§ **What is needed**: In how many lines of the records below does the word "context" appear? Answer with the number alone.

** Opening Provided information block **

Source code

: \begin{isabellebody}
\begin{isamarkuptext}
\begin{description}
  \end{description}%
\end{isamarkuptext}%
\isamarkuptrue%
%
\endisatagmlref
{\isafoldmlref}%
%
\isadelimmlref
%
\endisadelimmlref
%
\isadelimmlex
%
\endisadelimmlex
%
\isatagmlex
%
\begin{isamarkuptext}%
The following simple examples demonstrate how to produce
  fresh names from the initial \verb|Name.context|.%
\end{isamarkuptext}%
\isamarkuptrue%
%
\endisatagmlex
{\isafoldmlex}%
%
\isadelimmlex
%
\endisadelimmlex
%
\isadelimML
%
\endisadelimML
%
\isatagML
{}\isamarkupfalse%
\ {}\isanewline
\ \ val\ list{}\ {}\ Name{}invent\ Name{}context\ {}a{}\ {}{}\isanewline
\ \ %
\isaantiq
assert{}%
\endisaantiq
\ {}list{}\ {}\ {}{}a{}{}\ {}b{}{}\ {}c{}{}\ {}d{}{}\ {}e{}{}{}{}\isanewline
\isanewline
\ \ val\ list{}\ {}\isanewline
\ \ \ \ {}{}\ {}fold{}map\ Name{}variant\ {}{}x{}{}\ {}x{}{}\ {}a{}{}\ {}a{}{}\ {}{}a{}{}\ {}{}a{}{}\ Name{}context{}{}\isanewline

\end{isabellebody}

** Closing Provided information block **

§ **Task result**: 3